When testing AI-based tools, what we refer to as "intelligent tools," we frequently use the Project Gutenberg library of public domain books as test data. Let's look at the classic "Anne of Green Gables," by Lucy M. Montgomery for our example. Anyone who's read the book might remember a famous anecdote about the raspberry cordial: teenage Anne mistakenly serves alcoholic currant wine to her friend and herself instead of the raspberry cordial soft drink that she intended. Her friend gets tipsy and both girls get in trouble. This is a popular scene in a popular book, so naturally ChatGPT has "read about it" and can accurately share what happened.
So far, so good, right? What if we ask ChatGPT about something less well-known? Like the slippers Anne got for Christmas that year?
Uh oh! This is a complete fabrication, folks. Or, in AI terms, a "hallucination." Readers of chapter 25 will remember that, in the actual book:
- the slippers come from Diana's Aunt Josephine, not from Matthew;
- the slippers are made from kid (goat skin), not furry red cloth;
- Matthew gave Anne the dress with the puffy sleeves.
Intelligent Tools to the Rescue!
So, how do we get around these problems? Like a lot of technology teams, we are hard at work building AI-enabled intelligent tools using these new AI services. We've done a lot of hard work in this area, trying to envision how library staff - and patrons - could benefit from some of these tools. And we want to make sure these tools are:
- able to access up-to-date information from after the general ChatGPT training cutoff date;
- reliable and easy to use, even for staff without ChatGPT access
- trustworthy, based on legitimate information
Here's a screenshot from an early version of our Document Analysis tool, displaying the correct answer to the question.

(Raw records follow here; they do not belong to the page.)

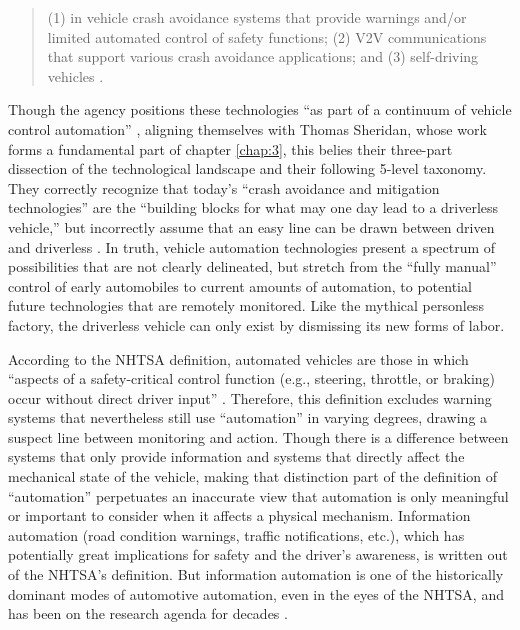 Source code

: \begin{quote}
(1) in vehicle crash avoidance systems that provide warnings and/or
limited automated control of safety functions; (2) V2V communications
that support various crash avoidance applications; and (3)
self-driving vehicles \cite[p. 3]{NHTSA}.
\end{quote}

Though the agency positions these technologies ``as part of a
continuum of vehicle control automation'' \cite[p. 3]{NHTSA}, aligning
themselves with Thomas Sheridan, whose
work forms a fundamental part of chapter \ref{chap:3}, this belies
their three-part dissection of the technological landscape and their
following 5-level taxonomy. They correctly recognize that today's
``crash avoidance and mitigation technologies'' are the ``building blocks
for what may one day lead to a driverless vehicle,'' but incorrectly
assume that an easy line can be drawn between driven and
driverless \cite[p. 3]{NHTSA}. In truth, vehicle automation
technologies present a spectrum of possibilities that are not clearly
delineated, but stretch from the ``fully manual'' control of early
automobiles to current amounts of automation, to potential future
technologies that are remotely monitored. Like the mythical personless
factory, the driverless vehicle can only exist by dismissing its new forms
of labor. 

According to the NHTSA definition, automated
vehicles are those in which ``aspects of a safety-critical control
function (e.g., steering, throttle, or braking) occur without direct
driver input'' \cite[p. 3]{NHTSA}. Therefore, this definition excludes warning
systems that nevertheless still use ``automation'' in varying degrees,
drawing a suspect line between monitoring and action. Though there is
a difference between systems that only provide information and systems
that directly affect the mechanical state of the vehicle, making that
distinction part of the definition of ``automation'' perpetuates an
inaccurate view that automation is only meaningful or important to
consider when it affects a physical mechanism. Information automation
(road condition warnings, traffic notifications, etc.), which has
potentially great implications for safety and the driver's awareness,
is written out of the NHTSA's definition. But information automation
is one of the historically dominant modes of automotive automation,
even in the eyes of the NHTSA, and has been on the research agenda for
decades \cite[p. 11]{wetmore}.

So what's the secret? Apps like this use a strategy called "retrieval" to provide relevant information to ChatGPT that it will need to answer the question. Here's a simple explanation of how it works.
First, we upload the document into a special kind of database. AI systems can't handle "reading" (or processing) an entire book at one time so documents are split into sections, like pages.
Next, each piece of the document is analyzed and transformed into a complex series of numbers using advanced math. Modern AI systems like ChatGPT are "large language models" ("LLMs") but underneath? It's all numbers :-)
Now when you ask the system a question, your question is used to find relevant pages in the database that might answer the question. These pages, and your original question, are then given to ChatGPT. We also usually include a specific prompt, such as "Given the context of these pages, answer the following question."
ChatGPT can now correctly answer the question without hallucinating!